Also, a different comment (which will affect either approach) is related to this that you said earlier:

Setting audit.nx = 2000, and audit.nu = 40 gives you 84,000 points (audit.nu and initgrid.nu count only the number us drawn from (0, 1); we then always add the end points, so really there are 42 us being considered---let me know if we should change this). For each of those points, you have 4 default LB and UB constraints, i.e. 84,000 * 4 = 336,000 rows in the audit matrix. Your MTE specification has 1,240 parameters. The 336,000 x 1,240 audit grid is about 3.2GB in size.

I don't understand why you need to multiply by 4 here. We just agreed that the audit matrix has (i,j) row corresponding to $b{j}(x{i}, u_{i})$. So, it doesn't depend on the constraint being evaluated at $(x{i}, u{i})$. This suggests that the audit matrix is 4 times as large as it needs to be.

jkcshea commented 4 years ago

 why don't you start by first benchmarking how long it takes to construct a row All rows should be roughly equally costly to construct, right?

I tried setting audit.nx to 25, 50, 100, 200, 400 while fixing audit.nu = 10. So the number of rows is 1200, 2400, 4800, 9600, 19200, 38400. The average time it takes to generate each row seems to indeed be about the same (0.2 milliseconds).

It also seems like having 600 spline terms in each MTR is not very different from having 600 non-spline terms. This was a surprise since I have to manually construct the design matrix for splines and their interactions.

Assuming most users will not be passing such complicated MTRs, it seems reasonable to reconstruct the audit matrix each time. For instance, in the example above, if each MTR only had 20 terms, then the audit grid is constructed in 1.8 seconds (versus ~70 seconds it currently takes). And by default, audit.max = 5, so the grid will only be constructed so many times/the user does not have to wait too long before a result is returned.

Moreover, once we switch to the structure you suggested, performing the audit should become more efficient.


I don't understand why you need to multiply by 4 here.

Yeah, you're right, I should redo things to avoid this. The reason why this is currently happening is that the code used to generate the audit matrix is the same code that is used to generate the initial grid. At the time, it seemed wise to recycle code seeing how similar the objects were, but this is very inefficient.

But in the current example, I believe this has to happen. The reason is that the initial grid and audit grid are specified to be equal. So in order to declare the upper and lower bounds for m0 and m1 in the LP solvers, I need to include each point 4 times. i.e. the audit grid should never require duplication, as you said; but the initial grid always requires duplication.

a-torgovitsky commented 4 years ago

Are you vectorizing the construction of the audit grid? Still seems bizarre to me that it takes 70 seconds to evaluate this matrix. It's large, true, but it's just a bunch of monomials, isn't it?
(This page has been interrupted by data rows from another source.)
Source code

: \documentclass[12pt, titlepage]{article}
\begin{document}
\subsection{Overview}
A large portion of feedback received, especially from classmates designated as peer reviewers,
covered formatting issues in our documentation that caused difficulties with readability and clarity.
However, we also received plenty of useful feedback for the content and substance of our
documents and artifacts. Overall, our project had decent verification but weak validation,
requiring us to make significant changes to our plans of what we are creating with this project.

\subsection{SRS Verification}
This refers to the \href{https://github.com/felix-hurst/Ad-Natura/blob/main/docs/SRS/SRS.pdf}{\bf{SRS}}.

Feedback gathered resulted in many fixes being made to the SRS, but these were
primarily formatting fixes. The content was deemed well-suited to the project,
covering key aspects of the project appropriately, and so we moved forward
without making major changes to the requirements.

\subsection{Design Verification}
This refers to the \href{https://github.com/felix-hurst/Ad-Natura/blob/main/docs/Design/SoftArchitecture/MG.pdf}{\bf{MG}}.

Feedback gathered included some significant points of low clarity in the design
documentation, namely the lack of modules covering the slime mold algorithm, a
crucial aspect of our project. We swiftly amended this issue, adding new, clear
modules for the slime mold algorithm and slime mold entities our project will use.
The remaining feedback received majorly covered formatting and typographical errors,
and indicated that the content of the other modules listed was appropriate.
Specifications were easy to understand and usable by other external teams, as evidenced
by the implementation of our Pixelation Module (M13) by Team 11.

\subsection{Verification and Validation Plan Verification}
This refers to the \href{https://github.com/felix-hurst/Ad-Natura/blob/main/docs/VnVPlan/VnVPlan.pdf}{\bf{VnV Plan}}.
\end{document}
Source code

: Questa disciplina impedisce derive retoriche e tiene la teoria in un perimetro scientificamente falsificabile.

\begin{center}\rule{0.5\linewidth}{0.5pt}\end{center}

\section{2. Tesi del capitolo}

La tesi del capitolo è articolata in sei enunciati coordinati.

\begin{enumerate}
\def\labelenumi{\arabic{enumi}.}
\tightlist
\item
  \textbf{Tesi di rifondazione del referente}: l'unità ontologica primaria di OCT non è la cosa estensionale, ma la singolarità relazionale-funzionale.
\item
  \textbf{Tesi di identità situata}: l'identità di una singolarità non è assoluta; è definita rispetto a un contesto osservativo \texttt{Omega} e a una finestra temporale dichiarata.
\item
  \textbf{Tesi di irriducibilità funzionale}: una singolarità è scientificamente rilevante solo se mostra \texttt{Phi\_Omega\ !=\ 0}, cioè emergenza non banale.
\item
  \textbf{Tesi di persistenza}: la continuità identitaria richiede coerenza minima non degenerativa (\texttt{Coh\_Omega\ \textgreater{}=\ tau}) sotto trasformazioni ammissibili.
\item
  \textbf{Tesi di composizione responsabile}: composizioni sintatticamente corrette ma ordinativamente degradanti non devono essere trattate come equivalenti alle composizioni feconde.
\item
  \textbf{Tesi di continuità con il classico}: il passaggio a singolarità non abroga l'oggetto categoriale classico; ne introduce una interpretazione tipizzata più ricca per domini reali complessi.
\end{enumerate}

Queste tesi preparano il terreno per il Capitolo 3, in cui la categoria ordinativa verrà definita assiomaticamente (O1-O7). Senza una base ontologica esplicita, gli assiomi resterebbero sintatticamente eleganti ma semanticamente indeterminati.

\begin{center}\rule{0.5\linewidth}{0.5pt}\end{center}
That's true that for the purposes of passing the constraint matrix to Gurobi, it will need to be fully specified even if it is redundant. I guess that type of inefficiency is something Gurobi would need to have a solution for in some sense.
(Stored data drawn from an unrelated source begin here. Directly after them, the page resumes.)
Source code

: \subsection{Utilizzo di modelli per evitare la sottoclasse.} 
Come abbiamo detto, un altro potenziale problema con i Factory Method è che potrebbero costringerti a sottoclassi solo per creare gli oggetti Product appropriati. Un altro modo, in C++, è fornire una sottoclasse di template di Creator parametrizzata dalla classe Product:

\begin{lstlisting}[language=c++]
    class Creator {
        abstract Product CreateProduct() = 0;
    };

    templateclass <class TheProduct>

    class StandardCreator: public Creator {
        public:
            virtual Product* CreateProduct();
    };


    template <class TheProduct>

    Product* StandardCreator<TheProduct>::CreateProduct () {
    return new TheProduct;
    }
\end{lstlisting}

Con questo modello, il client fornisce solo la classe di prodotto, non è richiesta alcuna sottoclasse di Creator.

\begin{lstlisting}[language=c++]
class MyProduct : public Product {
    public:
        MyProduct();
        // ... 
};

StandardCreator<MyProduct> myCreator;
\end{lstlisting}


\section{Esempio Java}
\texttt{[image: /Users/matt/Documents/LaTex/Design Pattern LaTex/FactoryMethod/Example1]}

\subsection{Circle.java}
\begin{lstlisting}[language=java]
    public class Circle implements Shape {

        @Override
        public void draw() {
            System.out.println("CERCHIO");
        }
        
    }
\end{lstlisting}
More basically, is there a reason we need to the initial audit grid to be so large here? @johnnybonney do you remember why you made that choice? When we were designing the audit procedure I had anticipated needing a much smaller grid.

jkcshea commented 4 years ago

Are you vectorizing the construction of the audit grid? Still seems bizarre to me that it takes 70 seconds to evaluate this matrix.

Hm, you've spotted something. I am vectorizing things, but the problem is elsewhere. I was converting the large audit grid from a matrix into a data.frame. I see why I did it, but it is easily avoidable... About a third of the time is spent on this conversion, so I can remove that.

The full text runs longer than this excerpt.